Gli Agalloch si sono sciolti, questo è un fatto incontrovertibile che, al netto dell'evidentissimo calo degli anni più recenti, ha lasciato un vuoto incolmabile nei cuori di tanti e tanti metallari sensibili a una certa interpretazione della natura, Aristocratici in primis. Gli A Pale December, duo di giovanissimi studenti di Milano, cercano a loro modo di tappare il buco con un disco d'esordio che, si spera, farà molto parlare di sé.
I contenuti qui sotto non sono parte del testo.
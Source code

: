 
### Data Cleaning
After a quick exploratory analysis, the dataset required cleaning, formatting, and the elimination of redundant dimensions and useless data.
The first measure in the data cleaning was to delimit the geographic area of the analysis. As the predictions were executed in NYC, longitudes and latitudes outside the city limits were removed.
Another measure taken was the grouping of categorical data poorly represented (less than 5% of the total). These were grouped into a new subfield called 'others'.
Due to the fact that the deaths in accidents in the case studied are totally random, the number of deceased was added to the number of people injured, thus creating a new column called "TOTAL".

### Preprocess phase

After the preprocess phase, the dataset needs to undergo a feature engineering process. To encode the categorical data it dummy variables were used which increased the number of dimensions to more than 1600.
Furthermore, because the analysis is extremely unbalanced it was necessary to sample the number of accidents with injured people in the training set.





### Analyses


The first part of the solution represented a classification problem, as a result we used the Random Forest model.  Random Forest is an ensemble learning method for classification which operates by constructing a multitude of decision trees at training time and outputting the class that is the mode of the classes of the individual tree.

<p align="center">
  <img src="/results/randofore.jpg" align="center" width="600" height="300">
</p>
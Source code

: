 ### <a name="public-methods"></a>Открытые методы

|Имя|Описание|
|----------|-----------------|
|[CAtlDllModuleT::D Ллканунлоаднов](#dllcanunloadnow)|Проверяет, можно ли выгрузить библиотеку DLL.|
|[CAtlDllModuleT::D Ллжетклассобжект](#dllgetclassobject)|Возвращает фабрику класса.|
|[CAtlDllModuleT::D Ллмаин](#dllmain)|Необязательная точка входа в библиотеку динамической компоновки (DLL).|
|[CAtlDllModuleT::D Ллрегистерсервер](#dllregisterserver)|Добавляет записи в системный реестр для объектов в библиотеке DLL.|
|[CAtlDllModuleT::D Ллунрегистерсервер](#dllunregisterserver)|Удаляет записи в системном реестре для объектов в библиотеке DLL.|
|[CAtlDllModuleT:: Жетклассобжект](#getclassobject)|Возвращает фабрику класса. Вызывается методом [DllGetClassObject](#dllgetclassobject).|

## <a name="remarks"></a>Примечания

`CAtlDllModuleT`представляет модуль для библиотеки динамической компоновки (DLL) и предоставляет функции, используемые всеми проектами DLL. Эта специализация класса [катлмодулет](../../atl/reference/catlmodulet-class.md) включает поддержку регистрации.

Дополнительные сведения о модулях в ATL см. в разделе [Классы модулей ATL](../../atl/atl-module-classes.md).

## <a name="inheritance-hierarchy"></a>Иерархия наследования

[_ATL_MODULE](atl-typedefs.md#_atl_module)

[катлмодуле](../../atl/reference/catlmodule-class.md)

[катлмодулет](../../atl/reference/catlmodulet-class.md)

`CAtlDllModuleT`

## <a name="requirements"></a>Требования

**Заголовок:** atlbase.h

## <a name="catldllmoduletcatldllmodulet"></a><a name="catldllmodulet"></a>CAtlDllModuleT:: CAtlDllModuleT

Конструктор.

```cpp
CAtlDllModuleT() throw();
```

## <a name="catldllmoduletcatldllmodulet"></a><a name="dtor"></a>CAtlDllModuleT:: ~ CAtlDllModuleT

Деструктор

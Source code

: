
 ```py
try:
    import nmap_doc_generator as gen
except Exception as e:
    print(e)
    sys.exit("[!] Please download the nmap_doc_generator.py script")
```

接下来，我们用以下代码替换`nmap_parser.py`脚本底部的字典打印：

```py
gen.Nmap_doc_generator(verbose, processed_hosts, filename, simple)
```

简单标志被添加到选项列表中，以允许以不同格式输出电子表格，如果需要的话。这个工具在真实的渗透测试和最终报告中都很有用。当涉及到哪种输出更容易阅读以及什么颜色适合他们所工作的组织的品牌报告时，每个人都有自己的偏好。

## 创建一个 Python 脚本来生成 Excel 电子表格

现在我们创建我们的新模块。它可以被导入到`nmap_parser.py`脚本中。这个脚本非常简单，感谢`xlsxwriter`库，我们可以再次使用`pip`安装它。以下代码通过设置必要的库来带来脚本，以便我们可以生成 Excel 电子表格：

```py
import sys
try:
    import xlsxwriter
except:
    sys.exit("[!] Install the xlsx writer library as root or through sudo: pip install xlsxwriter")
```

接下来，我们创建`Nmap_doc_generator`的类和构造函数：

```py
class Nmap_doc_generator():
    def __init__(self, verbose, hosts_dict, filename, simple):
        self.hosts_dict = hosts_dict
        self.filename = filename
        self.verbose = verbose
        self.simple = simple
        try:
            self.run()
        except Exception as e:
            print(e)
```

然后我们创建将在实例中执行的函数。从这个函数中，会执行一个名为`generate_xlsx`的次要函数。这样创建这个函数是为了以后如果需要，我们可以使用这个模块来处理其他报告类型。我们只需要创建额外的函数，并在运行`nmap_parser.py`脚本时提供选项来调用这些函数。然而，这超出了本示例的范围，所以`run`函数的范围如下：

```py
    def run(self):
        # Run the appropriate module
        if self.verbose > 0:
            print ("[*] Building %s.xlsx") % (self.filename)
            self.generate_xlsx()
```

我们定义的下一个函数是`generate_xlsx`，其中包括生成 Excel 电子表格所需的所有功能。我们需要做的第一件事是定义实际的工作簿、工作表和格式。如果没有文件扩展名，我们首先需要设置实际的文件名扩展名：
Pubblicato digitalmente in modo del tutto autonomo nel cuore dell'estate, "The Shrine Of Primal Fire" ha trovato in Avantgarde il supporto necessario per approdare alla versione in cd sul finire dell'autunno e arrivare così nello stereo di quanti più blackster possibili. L'album, diciamolo subito, non è esente da difetti, su tutti un utilizzo a tratti improvvido di pattern di batteria elettronica non proprio esaltanti, ed è evidentemente derivativo, con i suddetti Agalloch, l'Alcest di "Écailles De Lune" e "Kodama" e altri ancora che tracimano dalle note del duo. Eppure Riccardo "Korpsvart" Di Bella ed Ernesto "Ymir" Ciotola hanno dalla loro un elemento impareggiabile, che permette di andare oltre tutto questo: la schiettezza della giovane età. Acerbi e ingenui nel senso migliore del termine, questi due ventenni sembrano aver scritto un disco sull'onda dell'entusiasmo e della pura voglia. Gli A Pale December suonano davvero come gli Agalloch del 1997, senza un batterista e vent'anni e un genere (il blackgaze) dopo. Il resto è tutto lì: la furia, la contemplazione, la malinconia, la fascinazione, la sensibilità, la precocità e l'inesperienza.
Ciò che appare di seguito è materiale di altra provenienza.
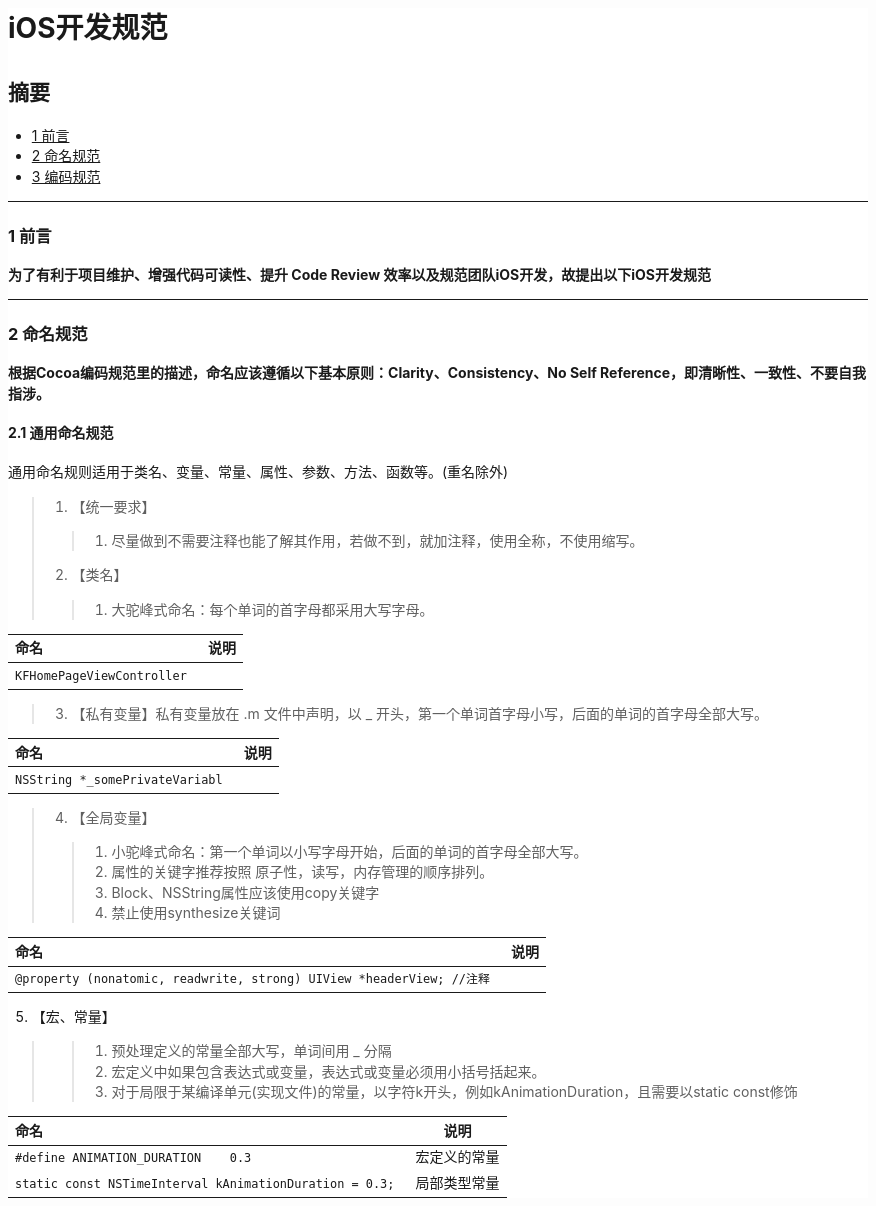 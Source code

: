 # iOS开发规范  #


## 摘要

* [1 前言](#1-前言)
* [2 命名规范](#2-命名规范)
* [3 编码规范](#3-编码规范)

---------------------------------------

### 1 前言 ###

**为了有利于项目维护、增强代码可读性、提升 Code Review 效率以及规范团队iOS开发，故提出以下iOS开发规范**

---------------------------------------



### 2 命名规范 ###

**根据Cocoa编码规范里的描述，命名应该遵循以下基本原则：Clarity、Consistency、No Self Reference，即清晰性、一致性、不要自我指涉。**


#### 2.1 通用命名规范 ####
通用命名规则适用于类名、变量、常量、属性、参数、方法、函数等。(重名除外)

>1. 【统一要求】
>>1.   尽量做到不需要注释也能了解其作用，若做不到，就加注释，使用全称，不使用缩写。
>
>2. 【类名】
>>1.   大驼峰式命名：每个单词的首字母都采用大写字母。
>> 
| 命名                         | 说明                                     |
| :-------------------------- | ---------------------------------------- |
| `KFHomePageViewController `       |  |
>> 
>3. 【私有变量】私有变量放在 .m 文件中声明，以 _ 开头，第一个单词首字母小写，后面的单词的首字母全部大写。
>>   
| 命名                         | 说明                                     |
| :-------------------------- | ---------------------------------------- |
| `NSString *_somePrivateVariabl `       |  |
>> 
>4. 【全局变量】
>>1.   小驼峰式命名：第一个单词以小写字母开始，后面的单词的首字母全部大写。
>>2.   属性的关键字推荐按照 原子性，读写，内存管理的顺序排列。
>>3.   Block、NSString属性应该使用copy关键字
>>4.   禁止使用synthesize关键词 
>> 
| 命名                         | 说明                                     |
| :-------------------------- | ---------------------------------------- |
| `@property (nonatomic, readwrite, strong) UIView *headerView; //注释 `       |  |
>> 
5. 【宏、常量】
>>1.  预处理定义的常量全部大写，单词间用 _ 分隔
>>2.  宏定义中如果包含表达式或变量，表达式或变量必须用小括号括起来。
>>3.  对于局限于某编译单元(实现文件)的常量，以字符k开头，例如kAnimationDuration，且需要以static const修饰
>>
| 命名                         | 说明                                     |
| :-------------------------- | ---------------------------------------- |
| `#define ANIMATION_DURATION    0.3`       | 宏定义的常量 |
| `static const NSTimeInterval kAnimationDuration = 0.3; `                 | 局部类型常量 |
Ascoltare "Skygazer" non può non portare alle "Wooden Doors" di "The Mantle", così come gli arpeggi acustici e gli effetti a metà tra il folk e il black alle soluzioni ancora precedenti, di "Pale Folklore" e (soprattutto) "From Which Of This Oak". Poi, certo, un album di debutto ancora palesemente acerbo non è sufficiente per dimostrare nulla né tantomeno far gridare al miracolo, ma c'è di che rallegrarsi anche solo per il fatto che una band come gli A Pale December oggi esista e riesca a mantenere coerenza e credibilità lungo l'arco di un intero disco. Tutto ciò pur al netto di qualche divagazione francamente evitabile ("Cimmerian Veil", il suo pianoforte e i suoi eccessi).

"The Shrine Of Primal Fire" è un esordio che, soprattutto vista l'età dei musicisti coinvolti, non solo soddisfa già, ma dà anche grandi speranze per il futuro.